▸ **Information shown**:
━━━━━━━━━━━━━━━━━━━━
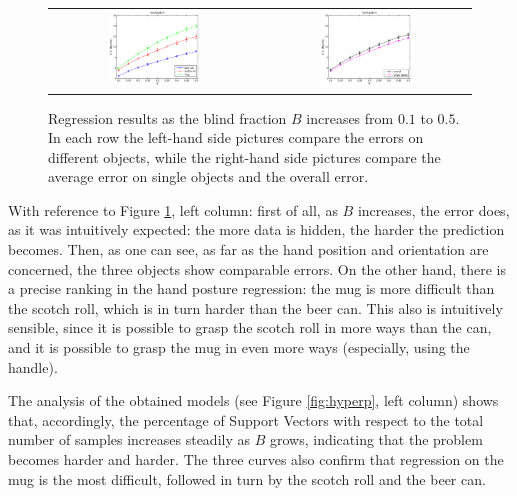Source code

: \begin{figure}[htbp]
\begin{center}
\begin{tabular}{cc}
      \includegraphics[width=0.45\textwidth]{error_pst.eps} &
      \includegraphics[width=0.45\textwidth]{error_cmp_pst.eps} \\
    \end{tabular}
    \caption{Regression results as the blind fraction $B$ increases
    from $0.1$ to $0.5$. In each row the
    left-hand side pictures compare the errors on different objects,
    while the right-hand side pictures compare the average error on
    single objects and the overall error.}
    \label{fig:err_all}
  \end{center}
\end{figure}

With reference to Figure \ref{fig:err_all}, left column: first of all, as $B$
increases, the error does, as it was intuitively expected: the more
data is hidden, the harder the prediction becomes. Then, as one can
see, as far as the hand position and orientation are concerned, the
three objects show comparable errors. On the other hand, there is a
precise ranking in the hand posture regression: the mug is more
difficult than the scotch roll, which is in turn harder than the beer
can. This also is intuitively sensible, since it is possible to grasp
the scotch roll in more ways than the can, and it is possible to grasp
the mug in even more ways (especially, using the handle).

The analysis of the obtained models (see Figure
\ref{fig:hyperp}, left column) shows that, accordingly, the percentage
of Support Vectors with respect to the total number of samples
increases steadily as $B$ grows, indicating that the problem becomes
harder and harder. The three curves also confirm that regression on
the mug is the most difficult, followed in turn by the scotch roll and
the beer can.

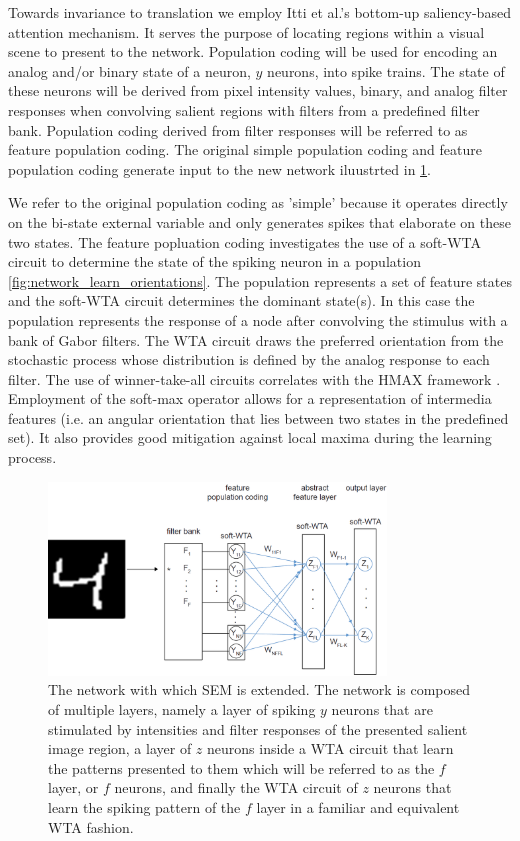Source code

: \documentclass{report}
\begin{document}
Towards invariance to translation we employ Itti et al.'s bottom-up saliency-based attention mechanism. It serves the purpose of locating regions within a visual scene to present to the network. Population coding will be used for encoding an analog and/or binary state of a neuron, $y$ neurons, into spike trains. The state of these neurons will be derived from pixel intensity values, binary, and analog filter responses when convolving salient regions with filters from a predefined filter bank. Population coding derived from filter responses will be referred to as feature population coding. The original simple population coding and feature population coding generate input to the new network iluustrted in \cref{fig:fig_network}.

We refer to the original population coding as 'simple' because it operates directly on the bi-state external variable and only generates spikes that elaborate on these two states. The feature popluation coding investigates the use of a soft-WTA circuit to determine the state of the spiking neuron in a population \ref{fig:network_learn_orientations}. The population represents a set of feature states and the soft-WTA circuit determines the dominant state(s). In this case the population represents the response of a node after convolving the stimulus with a bank of Gabor filters. The WTA circuit draws the preferred orientation from the stochastic process whose distribution is defined by the analog response to each filter. The use of winner-take-all circuits correlates with the HMAX framework \cite{Serre2004, Riesenhuber1999}. Employment of the soft-max operator allows for a representation of intermedia features (i.e. an angular orientation that lies between two states in the predefined set). It also provides good mitigation against local maxima during the learning process.

\begin{figure}[ht]
\centering
\includegraphics[width=0.8\textwidth]{network}
\caption{The network with which SEM is extended. The network is composed of multiple layers, namely a layer of spiking $y$ neurons that are stimulated by intensities and filter responses of the presented salient image region, a layer of $z$ neurons inside a WTA circuit that learn the patterns presented to them which will be referred to as the $f$ layer, or $f$ neurons, and finally the WTA circuit of $z$ neurons that learn the spiking pattern of the $f$ layer in a familiar and equivalent WTA fashion.
\label{fig:fig_network}}
\end{figure}
\end{document}
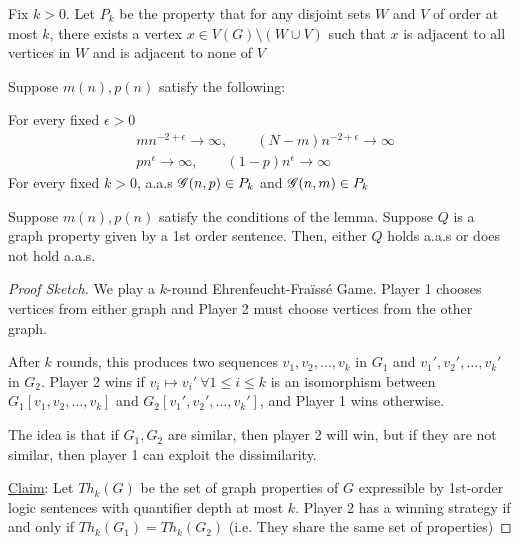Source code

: Fix $k > 0$.
Let $P_k$ be the property that for any disjoint sets $W$ and $V$ of order at most $k$, there exists a vertex $x \in V(G) \setminus (W \cup V)$ such that $x$ is adjacent to all vertices in $W$ and is adjacent to none of $V$

\begin{lemma}
    Suppose $m(n), p(n)$ satisfy the following:

    For every fixed $\epsilon > 0$
    \begin{align*}
        &mn^{-2 + \epsilon} \rightarrow \infty, \qquad (N - m)n^{-2 + \epsilon} \rightarrow \infty \\
        &pn^\epsilon \rightarrow \infty, \qquad (1-p)n^\epsilon \rightarrow \infty
    \end{align*}
    For every fixed $k > 0$, a.a.s $\operatorname{\mathscr{G}}(n, p) \in P_k$ and $\operatorname{\mathscr{G}}(n, m) \in P_k$
\end{lemma}

\begin{theorem}
    Suppose $m(n), p(n)$ satisfy the conditions of the lemma.
    Suppose $Q$ is a graph property given by a 1st order sentence.
    Then, either $Q$ holds a.a.s or does not hold a.a.s.
\end{theorem}
\begin{proof}[Proof Sketch]
    We play a $k$-round Ehrenfeucht-Fra\"{i}ss\'{e} Game.
    Player 1 chooses vertices from either graph and Player 2 must choose vertices from the other graph.
    
    After $k$ rounds, this produces two sequences $v_1, v_2, \ldots, v_k$ in $G_1$ and $v_1', v_2', \ldots, v_k'$ in $G_2$.
    Player 2 wins if $v_i \mapsto v_i' \ \forall 1 \leq i \leq k$ is an isomorphism between $G_1[v_1, v_2, \ldots, v_k]$ and $G_2[v_1', v_2', \ldots, v_k']$, and Player 1 wins otherwise.

    The idea is that if $G_1, G_2$ are similar, then player 2 will win, but if they are not similar, then player 1 can exploit the dissimilarity. 
    
    \ul{Claim}: Let $Th_k(G)$ be the set of graph properties of $G$ expressible by 1st-order logic sentences with quantifier depth at most $k$.
    Player 2 has a winning strategy if and only if $Th_k(G_1) = Th_k(G_2)$ (i.e. They share the same set of properties)
\end{proof}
━━━━━━━━━━━━━━━━━━━━
▸ **Assigned task**: The copy you write must hold every record verbatim and none of the pictures.

▸ **Your solution**:
Source code

: \begin{figure}[htbp]
\begin{center}
\begin{tabular}{cc}
      \includegraphics[width=0.45\textwidth]{error_pst.eps} &
      \includegraphics[width=0.45\textwidth]{error_cmp_pst.eps} \\
    \end{tabular}
    \caption{Regression results as the blind fraction $B$ increases
    from $0.1$ to $0.5$. In each row the
    left-hand side pictures compare the errors on different objects,
    while the right-hand side pictures compare the average error on
    single objects and the overall error.}
    \label{fig:err_all}
  \end{center}
\end{figure}

With reference to Figure \ref{fig:err_all}, left column: first of all, as $B$
increases, the error does, as it was intuitively expected: the more
data is hidden, the harder the prediction becomes. Then, as one can
see, as far as the hand position and orientation are concerned, the
three objects show comparable errors. On the other hand, there is a
precise ranking in the hand posture regression: the mug is more
difficult than the scotch roll, which is in turn harder than the beer
can. This also is intuitively sensible, since it is possible to grasp
the scotch roll in more ways than the can, and it is possible to grasp
the mug in even more ways (especially, using the handle).

The analysis of the obtained models (see Figure
\ref{fig:hyperp}, left column) shows that, accordingly, the percentage
of Support Vectors with respect to the total number of samples
increases steadily as $B$ grows, indicating that the problem becomes
harder and harder. The three curves also confirm that regression on
the mug is the most difficult, followed in turn by the scotch roll and
the beer can.

Source code

: \documentclass{report}
\begin{document}
Towards invariance to translation we employ Itti et al.'s bottom-up saliency-based attention mechanism. It serves the purpose of locating regions within a visual scene to present to the network. Population coding will be used for encoding an analog and/or binary state of a neuron, $y$ neurons, into spike trains. The state of these neurons will be derived from pixel intensity values, binary, and analog filter responses when convolving salient regions with filters from a predefined filter bank. Population coding derived from filter responses will be referred to as feature population coding. The original simple population coding and feature population coding generate input to the new network iluustrted in \cref{fig:fig_network}.

We refer to the original population coding as 'simple' because it operates directly on the bi-state external variable and only generates spikes that elaborate on these two states. The feature popluation coding investigates the use of a soft-WTA circuit to determine the state of the spiking neuron in a population \ref{fig:network_learn_orientations}. The population represents a set of feature states and the soft-WTA circuit determines the dominant state(s). In this case the population represents the response of a node after convolving the stimulus with a bank of Gabor filters. The WTA circuit draws the preferred orientation from the stochastic process whose distribution is defined by the analog response to each filter. The use of winner-take-all circuits correlates with the HMAX framework \cite{Serre2004, Riesenhuber1999}. Employment of the soft-max operator allows for a representation of intermedia features (i.e. an angular orientation that lies between two states in the predefined set). It also provides good mitigation against local maxima during the learning process.

\begin{figure}[ht]
\centering
\includegraphics[width=0.8\textwidth]{network}
\caption{The network with which SEM is extended. The network is composed of multiple layers, namely a layer of spiking $y$ neurons that are stimulated by intensities and filter responses of the presented salient image region, a layer of $z$ neurons inside a WTA circuit that learn the patterns presented to them which will be referred to as the $f$ layer, or $f$ neurons, and finally the WTA circuit of $z$ neurons that learn the spiking pattern of the $f$ layer in a familiar and equivalent WTA fashion.
\label{fig:fig_network}}
\end{figure}
\end{document}
Source code

: Fix $k > 0$.
Let $P_k$ be the property that for any disjoint sets $W$ and $V$ of order at most $k$, there exists a vertex $x \in V(G) \setminus (W \cup V)$ such that $x$ is adjacent to all vertices in $W$ and is adjacent to none of $V$

\begin{lemma}
    Suppose $m(n), p(n)$ satisfy the following:

    For every fixed $\epsilon > 0$
    \begin{align*}
        &mn^{-2 + \epsilon} \rightarrow \infty, \qquad (N - m)n^{-2 + \epsilon} \rightarrow \infty \\
        &pn^\epsilon \rightarrow \infty, \qquad (1-p)n^\epsilon \rightarrow \infty
    \end{align*}
    For every fixed $k > 0$, a.a.s $\operatorname{\mathscr{G}}(n, p) \in P_k$ and $\operatorname{\mathscr{G}}(n, m) \in P_k$
\end{lemma}

\begin{theorem}
    Suppose $m(n), p(n)$ satisfy the conditions of the lemma.
    Suppose $Q$ is a graph property given by a 1st order sentence.
    Then, either $Q$ holds a.a.s or does not hold a.a.s.
\end{theorem}
\begin{proof}[Proof Sketch]
    We play a $k$-round Ehrenfeucht-Fra\"{i}ss\'{e} Game.
    Player 1 chooses vertices from either graph and Player 2 must choose vertices from the other graph.
    
    After $k$ rounds, this produces two sequences $v_1, v_2, \ldots, v_k$ in $G_1$ and $v_1', v_2', \ldots, v_k'$ in $G_2$.
    Player 2 wins if $v_i \mapsto v_i' \ \forall 1 \leq i \leq k$ is an isomorphism between $G_1[v_1, v_2, \ldots, v_k]$ and $G_2[v_1', v_2', \ldots, v_k']$, and Player 1 wins otherwise.

    The idea is that if $G_1, G_2$ are similar, then player 2 will win, but if they are not similar, then player 1 can exploit the dissimilarity. 
    
    \ul{Claim}: Let $Th_k(G)$ be the set of graph properties of $G$ expressible by 1st-order logic sentences with quantifier depth at most $k$.
    Player 2 has a winning strategy if and only if $Th_k(G_1) = Th_k(G_2)$ (i.e. They share the same set of properties)
\end{proof}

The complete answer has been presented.